Given that our brains are inherently flexible, should BMI decoding take advantage of this instead? We are able to control individual neurons, independent of their original motor functionality. Rather than BMIs attempting to decode natural neural activity into movements, perhaps the relationship should be switched—our brains could learn to control a neuroprosthesis. Indeed, there’s growing evidence that the brain is adapting to the decoders used in BMI demonstrations. For example, the relationship between neuron firing and movement direction often shifts between natural limb movement and neural control of a BMI [see Carmena et alPLoS Biology 2003]. The decoding algorithms are based on existing neural circuitry, yet the brain appears to shift its activity significantly in order to achieve the task.
Perhaps these shifts are simply compensating for inaccuracies in neural decoding. After all, almost any BMI researcher will admit the inadequacies of current decoding methods. Or, maybe it is easier for the brain to learn some new, artificial relation between movement and neural activity.

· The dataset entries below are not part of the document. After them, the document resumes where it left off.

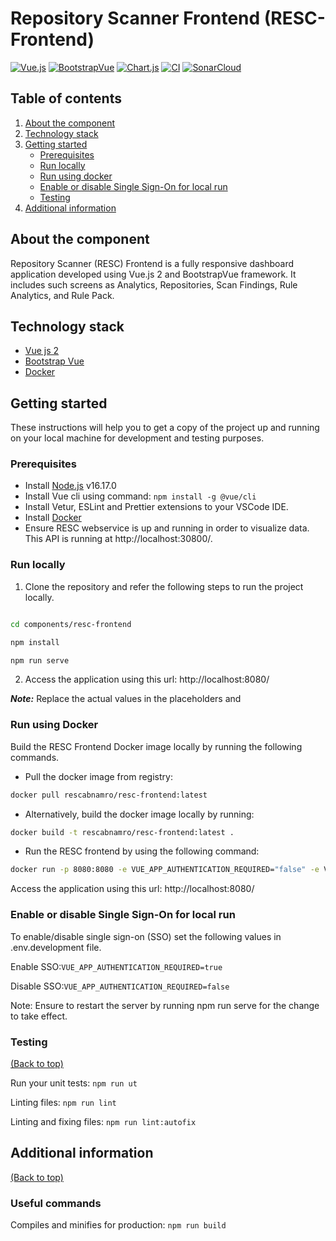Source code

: # Repository Scanner Frontend (RESC-Frontend)
[![Vue.js][vuejs-shield]][vuejs-url]
[![BootstrapVue][bootstrapvue-shield]][bootstrapvue-url]
[![Chart.js][chartjs-shield]][chartjs-url]
[![CI][ci-shield]][ci-url]
[![SonarCloud][sonar-cloud-shield]][sonar-cloud-url]

<!-- TABLE OF CONTENTS -->
## Table of contents
1. [About the component](#about-the-component)
2. [Technology stack](#technology-stack)
3. [Getting started](#getting-started)
    - [Prerequisites](#prerequisites)
    - [Run locally](#run-locally)
    - [Run using docker](#run-using-docker)
    - [Enable or disable Single Sign-On for local run](#enable-or-disable-single-sign-on-for-local-run)
    - [Testing](#testing)
4. [Additional information](#additional-information)

<!-- ABOUT THE COMPONENT -->
## About the component
Repository Scanner (RESC) Frontend is a fully responsive dashboard application developed using Vue.js 2 and BootstrapVue framework. It includes such screens as Analytics, Repositories, Scan Findings, Rule Analytics, and Rule Pack.

<!-- TECHNOLOGY STACK -->
## Technology stack
- [Vue js 2](https://v2.vuejs.org/)
- [Bootstrap Vue](https://bootstrap-vue.org/)
- [Docker](https://www.docker.com/)

<!-- GETTING STARTED -->
## Getting started

These instructions will help you to get a copy of the project up and running on your local machine for development and testing purposes.

### Prerequisites
- Install [Node.js](https://nodejs.org/en/) v16.17.0
- Install Vue cli using command: `npm install -g @vue/cli`  
- Install Vetur, ESLint and Prettier extensions to your VSCode IDE. 
- Install [Docker](https://www.docker.com/)
- Ensure RESC webservice is up and running in order to visualize data. This API is running at http://localhost:30800/.  

### Run locally

1. Clone the repository and refer the following steps to run the project locally.
```bash

cd components/resc-frontend

npm install

npm run serve
```
2. Access the application using this url: http://localhost:8080/  

***Note:***  Replace the actual values in the placeholders <branch-name> and <repository-scanner repo url>

### Run using Docker

Build the RESC Frontend Docker image locally by running the following commands.

- Pull the docker image from registry: 
```bash
docker pull rescabnamro/resc-frontend:latest
```
- Alternatively, build the docker image locally by running:
```bash
docker build -t rescabnamro/resc-frontend:latest .
```
- Run the RESC frontend by using the following command: 

```bash
docker run -p 8080:8080 -e VUE_APP_AUTHENTICATION_REQUIRED="false" -e VUE_APP_RESC_WEB_SERVICE_URL="http://localhost:30800/resc"  --name resc-frontend rescabnamro/resc-frontend:latest
```

 Access the application using this url: http://localhost:8080/

### Enable or disable Single Sign-On for local run
To enable/disable single sign-on (SSO) set the following values in .env.development file.
    
Enable SSO:```VUE_APP_AUTHENTICATION_REQUIRED=true```
    
Disable SSO:```VUE_APP_AUTHENTICATION_REQUIRED=false```
    
Note: Ensure to restart the server by running npm run serve for the change to take effect.    
    
### Testing
[(Back to top)](#table-of-contents)

Run your unit tests: ```npm run ut```

Linting files: ```npm run lint```

Linting and fixing files: ```npm run lint:autofix```

## Additional information
[(Back to top)](#table-of-contents)  

### Useful commands
Compiles and minifies for production: ```npm run build```


<!-- MARKDOWN LINKS & IMAGES -->
[vuejs-shield]: https://img.shields.io/badge/VueJS-%2335495e.svg?style=flat&logo=vuedotjs&logoColor=%234FC08D
[vuejs-url]: https://vuejs.org
[bootstrapvue-shield]: https://img.shields.io/badge/BootstrapVue-%238511FA.svg?style=flat&logo=bootstrap&logoColor=white
[bootstrapvue-url]: https://bootstrap-vue.org
[chartjs-shield]: https://img.shields.io/badge/Chart.js-F5788D.svg?style=flat&logo=chart.js&logoColor=white
[chartjs-url]: https://www.chartjs.org
[ci-shield]: https://img.shields.io/github/actions/workflow/status/abnamro/repository-scanner/frontend-ci.yaml?logo=github
[ci-url]: https://github.com/abnamro/repository-scanner/actions/workflows/frontend-ci.yaml
[sonar-cloud-shield]: https://sonarcloud.io/api/project_badges/measure?project=abnamro-resc_resc-frontend&metric=alert_status
[sonar-cloud-url]: https://sonarcloud.io/summary/new_code?id=abnamro-resc_resc-frontend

My intuition is that the ideal BMI approach will probably lie somewhere in between the completely artificial and biomimetic. Further research at both extremes is still needed to answer these lingering questions. The incredible flexibility of our brains adds yet another level of complexity to the motor cortex and brain-machine interfaces.
[Fetz Journal of Physiology 2007 is an excellent review of neural volitional control research and its applications to brain-machine interfaces. I highly recommend it to those interested in exploring this topic further.]